* Try it: Repeat the following data exactly, omitting pictures.

□ □ □ □ □ □ □

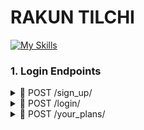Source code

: # RAKUN TILCHI 

[![My Skills](https://skillicons.dev/icons?i=python,django,docker,postgres,flutter,react)](https://skillicons.dev) 

### 1. Login Endpoints 
<details>
<summary> 📌 POST /sign_up/ </summary>
  
### Sign Up Endpoint

> Request body:
```json
{
"name": "Firuz",
"login": "fjuraev",
"password": "Ewing0605",
"phone_number": "998953305830"
}
```
> Response (200)
```json
{
"message": "Successfully registered" 
}
```
</details>

<details>
<summary> 📌 POST /login/ </summary>
  
### Login endpoint
  
> Request body: 
```json
{
  "login": "fjuraev",
  "password": "Ewing0605"
}
```

> Response (200): 
```json
{
 "user_id": 233
 "user_name": "Firuz Juraev"
}
```
</details>
<details>
<summary> 📌 POST /your_plans/ </summary>
  
### Your Plans endpoint
  
> Request body: 
```json
{
  "user_id": 2,
}
```

> Response (200): 
```json
{
 "plan_name": "English A1"
 "plan_image": "https//hafahfafhafjalfsk.jpg"
 "level": "A1"

}
```
</details>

□ □ □ □ □ □ □

* Your solution:
Source code

: # RAKUN TILCHI 

[![My Skills](https://skillicons.dev/icons?i=python,django,docker,postgres,flutter,react)](https://skillicons.dev) 

### 1. Login Endpoints 
<details>
<summary> 📌 POST /sign_up/ </summary>
  
### Sign Up Endpoint

> Request body:
```json
{
"name": "Firuz",
"login": "fjuraev",
"password": "Ewing0605",
"phone_number": "998953305830"
}
```
> Response (200)
```json
{
"message": "Successfully registered" 
}
```
</details>

<details>
<summary> 📌 POST /login/ </summary>
  
### Login endpoint
  
> Request body: 
```json
{
  "login": "fjuraev",
  "password": "Ewing0605"
}
```

> Response (200): 
```json
{
 "user_id": 233
 "user_name": "Firuz Juraev"
}
```
</details>
<details>
<summary> 📌 POST /your_plans/ </summary>
  
### Your Plans endpoint
  
> Request body: 
```json
{
  "user_id": 2,
}
```

> Response (200): 
```json
{
 "plan_name": "English A1"
 "plan_image": "https//hafahfafhafjalfsk.jpg"
 "level": "A1"

}
```
</details>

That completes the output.